What the exercise asks:
Whenever the word "pointer" appears on a line of the material below, that line is counted; state the total alone.

Information shown:
^^^^
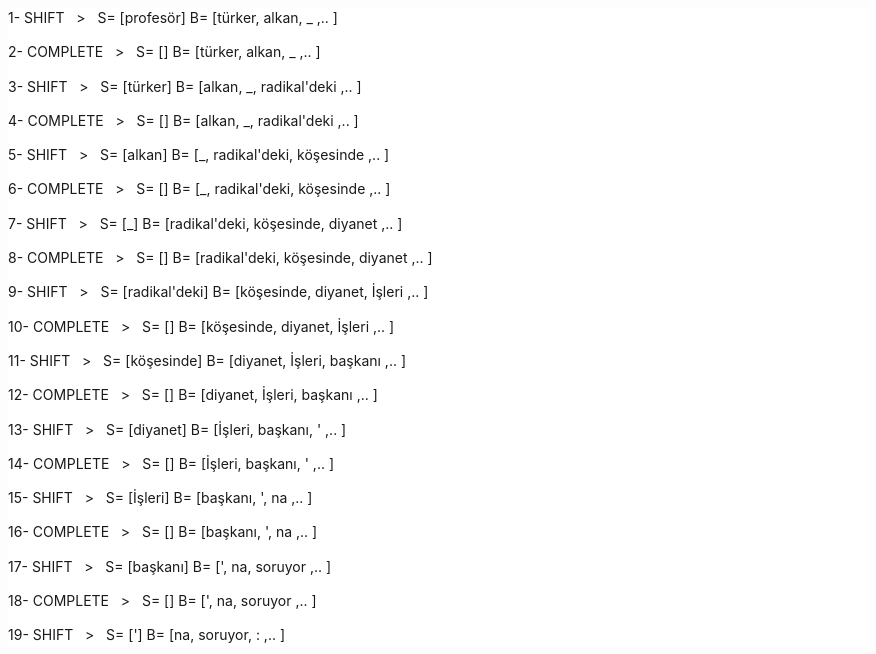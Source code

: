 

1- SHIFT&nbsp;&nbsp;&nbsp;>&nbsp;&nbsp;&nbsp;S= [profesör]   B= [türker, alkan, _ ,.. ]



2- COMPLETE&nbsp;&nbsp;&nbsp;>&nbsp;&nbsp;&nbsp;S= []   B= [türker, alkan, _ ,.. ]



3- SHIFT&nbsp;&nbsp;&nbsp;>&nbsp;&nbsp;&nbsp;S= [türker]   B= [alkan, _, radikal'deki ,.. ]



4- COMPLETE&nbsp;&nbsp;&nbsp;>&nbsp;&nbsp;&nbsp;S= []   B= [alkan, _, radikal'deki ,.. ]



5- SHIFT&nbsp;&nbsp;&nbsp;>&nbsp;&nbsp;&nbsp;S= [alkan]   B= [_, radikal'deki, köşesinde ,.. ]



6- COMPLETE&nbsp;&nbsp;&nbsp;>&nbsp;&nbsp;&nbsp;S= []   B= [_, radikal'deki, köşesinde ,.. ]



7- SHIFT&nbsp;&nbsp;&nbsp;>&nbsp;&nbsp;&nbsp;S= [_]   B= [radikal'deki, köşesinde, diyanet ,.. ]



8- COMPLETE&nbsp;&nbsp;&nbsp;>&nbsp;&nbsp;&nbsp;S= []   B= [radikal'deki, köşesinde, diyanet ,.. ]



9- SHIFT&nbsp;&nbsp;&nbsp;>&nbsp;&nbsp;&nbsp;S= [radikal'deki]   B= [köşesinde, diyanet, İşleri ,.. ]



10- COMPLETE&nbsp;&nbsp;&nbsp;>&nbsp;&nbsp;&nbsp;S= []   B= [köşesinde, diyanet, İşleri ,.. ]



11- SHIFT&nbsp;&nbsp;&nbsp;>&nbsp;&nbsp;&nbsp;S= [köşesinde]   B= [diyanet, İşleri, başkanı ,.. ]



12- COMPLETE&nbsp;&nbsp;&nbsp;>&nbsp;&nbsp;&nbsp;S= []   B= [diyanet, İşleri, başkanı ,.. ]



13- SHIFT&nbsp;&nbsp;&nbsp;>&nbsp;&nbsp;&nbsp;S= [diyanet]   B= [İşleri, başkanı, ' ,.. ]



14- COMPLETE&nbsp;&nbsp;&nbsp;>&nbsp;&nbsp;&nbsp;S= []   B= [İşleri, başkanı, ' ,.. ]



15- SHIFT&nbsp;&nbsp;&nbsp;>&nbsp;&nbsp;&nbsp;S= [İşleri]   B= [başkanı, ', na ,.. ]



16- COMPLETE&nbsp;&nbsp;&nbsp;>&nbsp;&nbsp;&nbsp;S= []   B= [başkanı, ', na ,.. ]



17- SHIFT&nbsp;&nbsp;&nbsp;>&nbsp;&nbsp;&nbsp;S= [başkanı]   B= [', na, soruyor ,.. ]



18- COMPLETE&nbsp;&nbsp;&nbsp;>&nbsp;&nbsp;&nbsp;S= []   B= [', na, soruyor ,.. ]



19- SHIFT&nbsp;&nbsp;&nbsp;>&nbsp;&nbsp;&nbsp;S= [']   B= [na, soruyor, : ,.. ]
^^^^
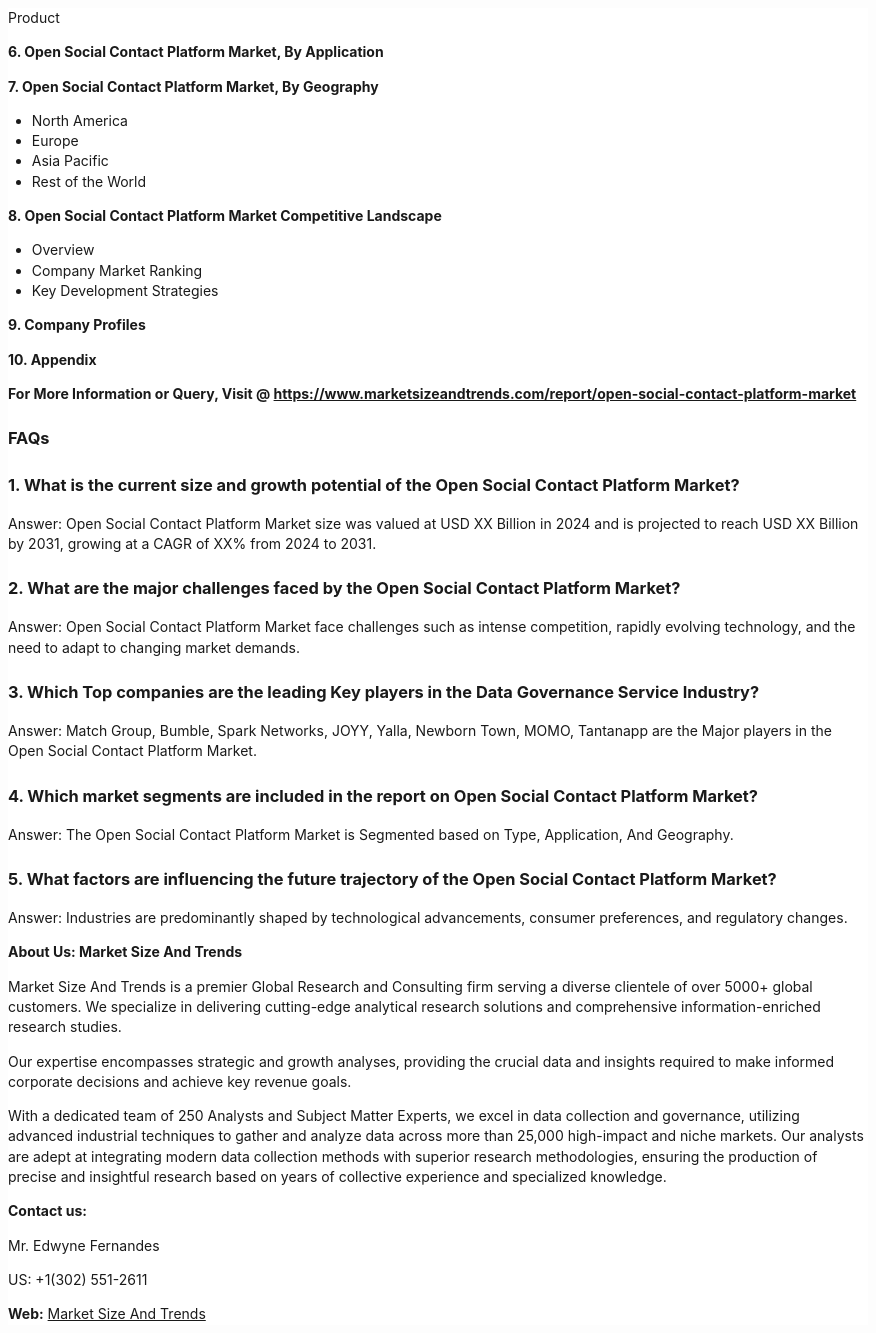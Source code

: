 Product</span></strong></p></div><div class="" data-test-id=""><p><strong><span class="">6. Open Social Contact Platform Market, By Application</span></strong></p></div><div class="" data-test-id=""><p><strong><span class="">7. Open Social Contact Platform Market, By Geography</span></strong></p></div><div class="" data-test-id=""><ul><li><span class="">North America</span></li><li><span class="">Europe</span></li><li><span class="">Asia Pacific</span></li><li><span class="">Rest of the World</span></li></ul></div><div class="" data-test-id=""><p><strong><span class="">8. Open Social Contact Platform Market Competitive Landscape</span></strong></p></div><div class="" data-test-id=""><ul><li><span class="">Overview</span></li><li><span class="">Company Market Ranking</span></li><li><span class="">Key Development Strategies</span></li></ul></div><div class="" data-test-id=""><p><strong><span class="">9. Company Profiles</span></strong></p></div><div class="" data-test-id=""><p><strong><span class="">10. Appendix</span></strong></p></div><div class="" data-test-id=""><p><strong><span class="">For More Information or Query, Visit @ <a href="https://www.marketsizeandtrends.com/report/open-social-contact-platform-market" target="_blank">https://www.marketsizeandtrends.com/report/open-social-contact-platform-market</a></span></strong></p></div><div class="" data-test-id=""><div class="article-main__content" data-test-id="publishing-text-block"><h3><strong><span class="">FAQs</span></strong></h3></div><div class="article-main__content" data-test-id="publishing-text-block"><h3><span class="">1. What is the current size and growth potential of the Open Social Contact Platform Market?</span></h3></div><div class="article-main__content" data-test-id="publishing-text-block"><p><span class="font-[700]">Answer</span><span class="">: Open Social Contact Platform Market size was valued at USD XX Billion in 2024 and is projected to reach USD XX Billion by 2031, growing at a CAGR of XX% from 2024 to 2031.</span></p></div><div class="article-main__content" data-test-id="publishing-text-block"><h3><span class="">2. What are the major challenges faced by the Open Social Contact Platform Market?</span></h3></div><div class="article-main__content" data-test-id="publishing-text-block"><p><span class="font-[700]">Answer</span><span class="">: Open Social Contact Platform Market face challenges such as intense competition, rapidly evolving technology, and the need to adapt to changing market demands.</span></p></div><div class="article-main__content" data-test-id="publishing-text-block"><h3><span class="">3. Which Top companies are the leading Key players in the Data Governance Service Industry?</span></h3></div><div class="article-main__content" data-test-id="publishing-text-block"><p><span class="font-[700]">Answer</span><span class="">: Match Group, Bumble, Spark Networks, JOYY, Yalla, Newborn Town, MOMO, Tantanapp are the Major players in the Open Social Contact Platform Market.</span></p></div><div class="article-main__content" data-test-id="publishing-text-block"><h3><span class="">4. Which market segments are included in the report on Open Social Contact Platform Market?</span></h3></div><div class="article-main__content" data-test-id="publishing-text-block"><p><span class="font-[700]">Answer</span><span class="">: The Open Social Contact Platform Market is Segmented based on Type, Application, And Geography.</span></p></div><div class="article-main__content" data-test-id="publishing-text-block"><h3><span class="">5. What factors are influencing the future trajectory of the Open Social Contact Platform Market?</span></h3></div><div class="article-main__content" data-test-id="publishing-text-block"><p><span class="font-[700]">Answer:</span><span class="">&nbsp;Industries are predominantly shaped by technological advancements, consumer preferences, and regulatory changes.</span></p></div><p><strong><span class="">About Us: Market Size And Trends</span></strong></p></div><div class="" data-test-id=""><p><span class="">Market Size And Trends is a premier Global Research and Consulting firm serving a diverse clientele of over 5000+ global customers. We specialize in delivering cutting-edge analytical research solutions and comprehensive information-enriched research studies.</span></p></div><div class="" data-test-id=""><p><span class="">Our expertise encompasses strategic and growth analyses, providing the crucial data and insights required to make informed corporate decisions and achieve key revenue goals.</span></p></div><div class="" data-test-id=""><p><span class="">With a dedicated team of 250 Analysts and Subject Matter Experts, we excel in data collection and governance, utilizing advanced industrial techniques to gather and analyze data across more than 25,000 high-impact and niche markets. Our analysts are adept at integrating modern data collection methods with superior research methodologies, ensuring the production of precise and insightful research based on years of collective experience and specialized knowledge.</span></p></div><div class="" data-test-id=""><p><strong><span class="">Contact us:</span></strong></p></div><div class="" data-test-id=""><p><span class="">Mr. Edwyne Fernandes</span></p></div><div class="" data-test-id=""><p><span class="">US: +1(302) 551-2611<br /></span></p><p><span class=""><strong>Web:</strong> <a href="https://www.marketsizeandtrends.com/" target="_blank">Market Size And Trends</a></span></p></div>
^^^^
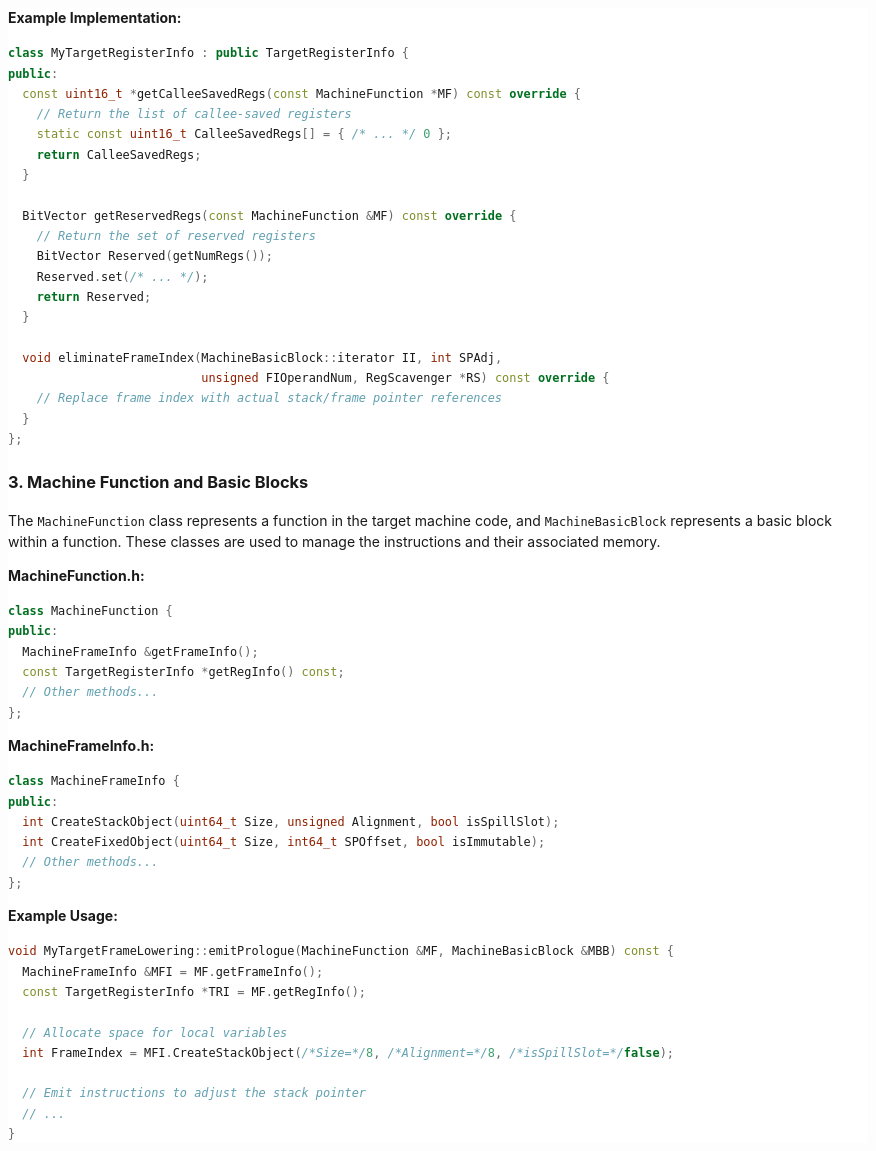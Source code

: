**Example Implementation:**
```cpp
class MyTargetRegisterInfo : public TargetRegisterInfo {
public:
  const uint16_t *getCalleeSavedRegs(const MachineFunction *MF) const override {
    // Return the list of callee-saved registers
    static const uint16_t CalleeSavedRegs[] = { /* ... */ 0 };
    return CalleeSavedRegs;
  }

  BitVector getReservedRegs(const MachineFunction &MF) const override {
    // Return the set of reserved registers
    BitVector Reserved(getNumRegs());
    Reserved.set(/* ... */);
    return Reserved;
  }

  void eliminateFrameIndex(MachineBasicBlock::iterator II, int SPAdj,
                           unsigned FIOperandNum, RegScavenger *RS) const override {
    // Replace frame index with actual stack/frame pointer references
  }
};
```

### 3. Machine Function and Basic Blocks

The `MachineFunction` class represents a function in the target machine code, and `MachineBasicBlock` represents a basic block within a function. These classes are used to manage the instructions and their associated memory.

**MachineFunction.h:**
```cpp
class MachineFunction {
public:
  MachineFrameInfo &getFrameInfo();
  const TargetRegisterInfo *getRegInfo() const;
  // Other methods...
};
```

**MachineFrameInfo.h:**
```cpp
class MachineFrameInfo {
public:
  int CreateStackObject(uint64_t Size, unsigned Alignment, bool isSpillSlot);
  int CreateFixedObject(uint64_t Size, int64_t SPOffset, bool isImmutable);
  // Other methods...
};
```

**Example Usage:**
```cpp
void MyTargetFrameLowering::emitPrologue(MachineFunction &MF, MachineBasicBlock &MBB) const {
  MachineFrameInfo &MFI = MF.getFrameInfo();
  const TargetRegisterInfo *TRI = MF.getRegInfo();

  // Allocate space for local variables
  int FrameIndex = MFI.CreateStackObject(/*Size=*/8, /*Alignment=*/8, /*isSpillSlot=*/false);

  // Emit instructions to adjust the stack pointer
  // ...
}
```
^^^^
Exercise result:
2